ENERXICO partners at the Universidad Autónoma Metropolitana-Azcapotzalco (UAM-A) in Mexico City is collaborating with other institutions within the project in order to develop a computer code called Black Hole (or BH code) for the numerical simulation of oil reservoirs, based on the numerical technique known as Smoothed Particle Hydrodynamics (SPH). This new code is an extension of the DualSPHysics code and is the first SPH-based code that has been developed for the numerical simulation of oil reservoirs.
The SPH numerical simulations will be compared to the results obtained from commercial codes, from multiphase laboratory experiments (see Figure 1) and field data from some commercial partners. UAM-A collaborates in all these activities, including experiments at the IINGEN-UNAM.
Dr. Leonardo Sigalotti, who leads the UAM-A team, shares an update about the state of their work and how COVID-19 has affected them.
On working from home and accepting the ‘new normal’
“At UAM-A we have a number of research members, post-docs and several graduate and undergraduate students. COVID-19 has forced us to work in a different way. We used to meet at the university before, but since March this year we have been unable to go to the office and we have been forced to work at home. An important difference is that we now have frequent videoconferences for discussing the advances of the work. In a sense we have become more productive than before because now we do not have social activities outside our home and many of us are dedicating more time to work. On the other hand, we are now teaching through videoconferences and the interaction with students have become more complicated and it is also taking more of our time.”
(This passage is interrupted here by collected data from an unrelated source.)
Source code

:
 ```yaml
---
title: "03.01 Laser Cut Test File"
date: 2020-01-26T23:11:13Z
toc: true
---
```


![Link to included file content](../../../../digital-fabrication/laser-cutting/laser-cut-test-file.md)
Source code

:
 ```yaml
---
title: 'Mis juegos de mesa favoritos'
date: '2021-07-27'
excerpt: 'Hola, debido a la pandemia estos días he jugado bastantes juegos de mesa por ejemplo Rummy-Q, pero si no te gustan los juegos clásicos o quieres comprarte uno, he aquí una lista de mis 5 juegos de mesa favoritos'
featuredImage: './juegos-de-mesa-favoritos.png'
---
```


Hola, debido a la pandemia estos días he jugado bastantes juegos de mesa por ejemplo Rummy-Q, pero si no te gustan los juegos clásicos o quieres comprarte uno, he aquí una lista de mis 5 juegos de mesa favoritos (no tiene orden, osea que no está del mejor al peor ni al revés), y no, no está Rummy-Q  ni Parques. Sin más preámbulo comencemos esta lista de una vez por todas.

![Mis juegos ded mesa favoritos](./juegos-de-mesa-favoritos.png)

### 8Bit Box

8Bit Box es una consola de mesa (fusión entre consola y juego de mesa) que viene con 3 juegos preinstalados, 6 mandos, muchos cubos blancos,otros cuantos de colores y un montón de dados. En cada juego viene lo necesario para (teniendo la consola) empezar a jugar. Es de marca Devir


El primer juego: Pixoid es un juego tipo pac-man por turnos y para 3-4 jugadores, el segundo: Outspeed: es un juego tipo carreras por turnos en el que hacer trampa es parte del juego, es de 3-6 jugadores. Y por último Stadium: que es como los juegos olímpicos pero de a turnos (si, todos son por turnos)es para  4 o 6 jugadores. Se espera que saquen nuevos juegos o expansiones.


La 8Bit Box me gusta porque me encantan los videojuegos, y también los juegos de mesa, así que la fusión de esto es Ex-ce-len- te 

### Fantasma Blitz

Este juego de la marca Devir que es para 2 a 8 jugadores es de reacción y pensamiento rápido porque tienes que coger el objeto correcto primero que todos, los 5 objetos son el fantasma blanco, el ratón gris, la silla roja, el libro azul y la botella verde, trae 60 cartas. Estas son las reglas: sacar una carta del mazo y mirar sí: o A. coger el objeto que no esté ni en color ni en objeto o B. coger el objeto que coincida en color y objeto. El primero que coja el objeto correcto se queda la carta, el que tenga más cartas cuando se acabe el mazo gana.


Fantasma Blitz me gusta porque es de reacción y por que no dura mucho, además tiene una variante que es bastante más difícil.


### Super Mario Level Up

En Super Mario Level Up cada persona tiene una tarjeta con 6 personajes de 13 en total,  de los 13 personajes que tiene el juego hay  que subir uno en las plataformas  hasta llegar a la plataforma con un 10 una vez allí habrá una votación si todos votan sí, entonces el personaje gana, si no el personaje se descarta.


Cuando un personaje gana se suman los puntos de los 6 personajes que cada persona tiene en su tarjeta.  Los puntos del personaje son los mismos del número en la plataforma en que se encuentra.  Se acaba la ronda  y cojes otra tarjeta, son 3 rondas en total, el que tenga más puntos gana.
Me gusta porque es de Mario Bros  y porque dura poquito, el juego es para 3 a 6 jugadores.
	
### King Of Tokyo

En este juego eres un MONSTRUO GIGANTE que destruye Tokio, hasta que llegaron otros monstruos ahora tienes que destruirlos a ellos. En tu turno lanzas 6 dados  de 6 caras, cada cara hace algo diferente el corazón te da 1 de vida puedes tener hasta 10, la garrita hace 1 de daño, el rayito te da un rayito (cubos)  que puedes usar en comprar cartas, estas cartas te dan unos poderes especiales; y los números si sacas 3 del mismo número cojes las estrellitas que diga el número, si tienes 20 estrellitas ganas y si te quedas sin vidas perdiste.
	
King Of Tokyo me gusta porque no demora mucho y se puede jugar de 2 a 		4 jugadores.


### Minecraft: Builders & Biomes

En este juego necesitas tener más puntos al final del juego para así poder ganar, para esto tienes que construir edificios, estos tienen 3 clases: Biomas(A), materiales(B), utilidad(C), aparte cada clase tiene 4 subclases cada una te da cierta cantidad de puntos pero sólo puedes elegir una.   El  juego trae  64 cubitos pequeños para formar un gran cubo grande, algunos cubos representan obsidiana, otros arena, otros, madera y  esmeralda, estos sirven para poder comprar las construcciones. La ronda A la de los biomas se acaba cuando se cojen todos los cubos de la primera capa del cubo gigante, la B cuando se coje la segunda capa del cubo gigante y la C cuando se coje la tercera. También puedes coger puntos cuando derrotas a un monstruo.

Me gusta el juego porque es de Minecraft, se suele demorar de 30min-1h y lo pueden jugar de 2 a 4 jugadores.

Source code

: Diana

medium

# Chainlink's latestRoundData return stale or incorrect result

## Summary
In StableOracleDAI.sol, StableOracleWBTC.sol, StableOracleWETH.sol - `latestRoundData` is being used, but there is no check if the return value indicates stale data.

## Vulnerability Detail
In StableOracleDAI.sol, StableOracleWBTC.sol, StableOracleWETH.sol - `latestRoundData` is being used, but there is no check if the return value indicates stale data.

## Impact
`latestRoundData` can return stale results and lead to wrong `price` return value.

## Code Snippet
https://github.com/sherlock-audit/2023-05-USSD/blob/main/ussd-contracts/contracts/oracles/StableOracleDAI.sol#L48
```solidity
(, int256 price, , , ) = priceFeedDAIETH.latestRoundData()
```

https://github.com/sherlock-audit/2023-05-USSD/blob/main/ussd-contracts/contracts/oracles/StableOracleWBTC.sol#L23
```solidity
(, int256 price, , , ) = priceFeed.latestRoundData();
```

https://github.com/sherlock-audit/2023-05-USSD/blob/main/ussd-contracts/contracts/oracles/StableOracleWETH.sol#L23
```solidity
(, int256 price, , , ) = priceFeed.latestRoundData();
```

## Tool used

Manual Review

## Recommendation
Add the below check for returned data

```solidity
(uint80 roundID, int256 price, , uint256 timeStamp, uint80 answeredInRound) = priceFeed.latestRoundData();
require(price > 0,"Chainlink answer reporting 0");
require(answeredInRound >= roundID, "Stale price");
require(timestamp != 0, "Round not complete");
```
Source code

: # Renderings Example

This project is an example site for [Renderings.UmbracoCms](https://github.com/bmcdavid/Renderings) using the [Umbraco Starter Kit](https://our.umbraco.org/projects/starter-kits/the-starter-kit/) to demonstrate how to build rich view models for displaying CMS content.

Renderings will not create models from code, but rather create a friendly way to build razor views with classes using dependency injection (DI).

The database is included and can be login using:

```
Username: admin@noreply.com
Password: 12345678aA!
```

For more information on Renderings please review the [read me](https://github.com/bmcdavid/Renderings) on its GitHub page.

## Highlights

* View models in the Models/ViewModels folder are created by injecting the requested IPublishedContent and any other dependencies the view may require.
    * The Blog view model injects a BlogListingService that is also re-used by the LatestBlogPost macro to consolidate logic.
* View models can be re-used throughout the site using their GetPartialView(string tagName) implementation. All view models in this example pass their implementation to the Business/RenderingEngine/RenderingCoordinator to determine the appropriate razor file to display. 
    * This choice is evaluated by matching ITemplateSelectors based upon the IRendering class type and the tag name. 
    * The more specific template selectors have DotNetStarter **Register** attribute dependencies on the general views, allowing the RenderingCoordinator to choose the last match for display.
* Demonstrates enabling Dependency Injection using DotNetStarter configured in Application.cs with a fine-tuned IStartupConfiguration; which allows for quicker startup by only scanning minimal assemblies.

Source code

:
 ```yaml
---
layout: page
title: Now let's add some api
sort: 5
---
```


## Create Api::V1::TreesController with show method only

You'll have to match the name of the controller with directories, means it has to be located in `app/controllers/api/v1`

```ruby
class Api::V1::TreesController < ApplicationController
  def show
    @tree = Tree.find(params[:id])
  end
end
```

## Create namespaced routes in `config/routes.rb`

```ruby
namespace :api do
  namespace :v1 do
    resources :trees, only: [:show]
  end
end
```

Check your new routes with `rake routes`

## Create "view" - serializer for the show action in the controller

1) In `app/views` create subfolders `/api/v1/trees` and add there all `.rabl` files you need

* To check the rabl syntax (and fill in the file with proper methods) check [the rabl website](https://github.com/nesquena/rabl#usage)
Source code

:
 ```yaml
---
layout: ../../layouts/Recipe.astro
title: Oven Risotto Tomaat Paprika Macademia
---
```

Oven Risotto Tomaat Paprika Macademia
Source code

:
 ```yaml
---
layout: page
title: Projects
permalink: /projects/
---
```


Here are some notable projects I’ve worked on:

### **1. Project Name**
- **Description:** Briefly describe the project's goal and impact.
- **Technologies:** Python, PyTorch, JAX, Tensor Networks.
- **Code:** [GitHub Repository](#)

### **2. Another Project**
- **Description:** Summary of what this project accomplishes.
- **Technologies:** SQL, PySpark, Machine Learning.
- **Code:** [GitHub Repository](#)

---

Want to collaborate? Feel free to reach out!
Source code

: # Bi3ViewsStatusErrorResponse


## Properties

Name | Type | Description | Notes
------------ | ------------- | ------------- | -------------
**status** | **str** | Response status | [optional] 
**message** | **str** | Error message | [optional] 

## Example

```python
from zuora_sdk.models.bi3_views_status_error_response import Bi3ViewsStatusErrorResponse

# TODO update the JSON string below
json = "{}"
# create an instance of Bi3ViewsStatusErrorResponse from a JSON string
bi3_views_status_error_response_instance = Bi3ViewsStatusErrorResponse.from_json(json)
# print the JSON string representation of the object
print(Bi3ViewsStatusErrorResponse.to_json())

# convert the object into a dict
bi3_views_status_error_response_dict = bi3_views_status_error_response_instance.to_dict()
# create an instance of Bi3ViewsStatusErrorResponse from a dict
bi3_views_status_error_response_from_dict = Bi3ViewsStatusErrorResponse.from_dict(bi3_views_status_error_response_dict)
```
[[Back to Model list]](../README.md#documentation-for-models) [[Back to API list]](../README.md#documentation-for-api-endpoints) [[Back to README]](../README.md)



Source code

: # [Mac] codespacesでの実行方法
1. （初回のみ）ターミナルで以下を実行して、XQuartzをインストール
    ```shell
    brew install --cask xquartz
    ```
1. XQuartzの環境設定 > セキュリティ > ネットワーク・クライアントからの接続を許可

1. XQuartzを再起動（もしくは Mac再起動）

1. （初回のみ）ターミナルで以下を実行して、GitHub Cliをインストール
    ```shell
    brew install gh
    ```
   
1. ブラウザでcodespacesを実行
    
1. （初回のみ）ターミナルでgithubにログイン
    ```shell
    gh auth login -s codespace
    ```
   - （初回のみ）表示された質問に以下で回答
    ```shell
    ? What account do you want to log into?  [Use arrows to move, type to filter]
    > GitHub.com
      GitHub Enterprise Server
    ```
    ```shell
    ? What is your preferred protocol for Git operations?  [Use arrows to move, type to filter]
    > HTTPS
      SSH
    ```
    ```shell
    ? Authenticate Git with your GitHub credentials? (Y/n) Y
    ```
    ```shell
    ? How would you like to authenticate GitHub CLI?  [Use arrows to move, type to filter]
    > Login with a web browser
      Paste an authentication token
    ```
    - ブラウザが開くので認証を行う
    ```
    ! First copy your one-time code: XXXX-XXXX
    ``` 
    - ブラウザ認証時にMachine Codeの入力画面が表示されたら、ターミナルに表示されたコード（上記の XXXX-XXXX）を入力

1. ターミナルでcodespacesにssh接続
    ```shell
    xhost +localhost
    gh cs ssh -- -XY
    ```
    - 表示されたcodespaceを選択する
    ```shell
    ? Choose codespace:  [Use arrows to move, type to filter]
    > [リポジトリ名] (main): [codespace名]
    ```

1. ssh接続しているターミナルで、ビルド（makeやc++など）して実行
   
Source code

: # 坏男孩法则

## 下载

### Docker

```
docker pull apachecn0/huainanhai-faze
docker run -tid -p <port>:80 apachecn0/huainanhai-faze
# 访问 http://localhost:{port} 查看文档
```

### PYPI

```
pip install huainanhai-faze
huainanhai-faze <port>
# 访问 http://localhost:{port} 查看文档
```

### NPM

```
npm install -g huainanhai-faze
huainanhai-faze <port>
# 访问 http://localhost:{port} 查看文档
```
On computers doing numerical simulations for the BH code
“The computers have continued working and this has not affected the development of the work.”
On delays in UAM-A and IINGEN-UNAM´s experimental work
“We are involved in the experiments at IINGEN-UNAM and in fact also at other laboratories in México. As mentioned before, the aim of these experiments is to compare results of multiphase experiments to SPH simulations for validating the code. The experiments were designed and we were almost ready to start the experiments when they had to be stopped in March. We expect that we will be able to continue the experiments in September, which means a five-month delay. This was the part of the project that has been most affected. On the other hand, theoretical work has been affected to a lesser extent due to the difficulty of being able to interact directly in person. Videoconferences require a schedule to carry them out, and unlike personal interactions, people can get tired much sooner. We hope to return to normal activities within the next few months and be able to continue with the experimental work.”
More about the BH code:
The BH code is a large-scale massively parallel reservoir simulator capable of performing simulations with billions of “particles” or fluid elements that represents the system under study. It contains improved multi-physics modules that automatically combine the effects of interrelated physical and chemical phenomena to accurately simulate in-situ recovery processes. This includes the development of a graphical user interface multiple-platform application for code execution and visualization, and for carrying out simulations with data provided by industrial partners and performing comparisons with available commercial packages. Furthermore, a large effort is being made to simplify the process of setting up the input for reservoir simulations from exploration data by means of a workflow fully integrated in our industrial partners’ software environment.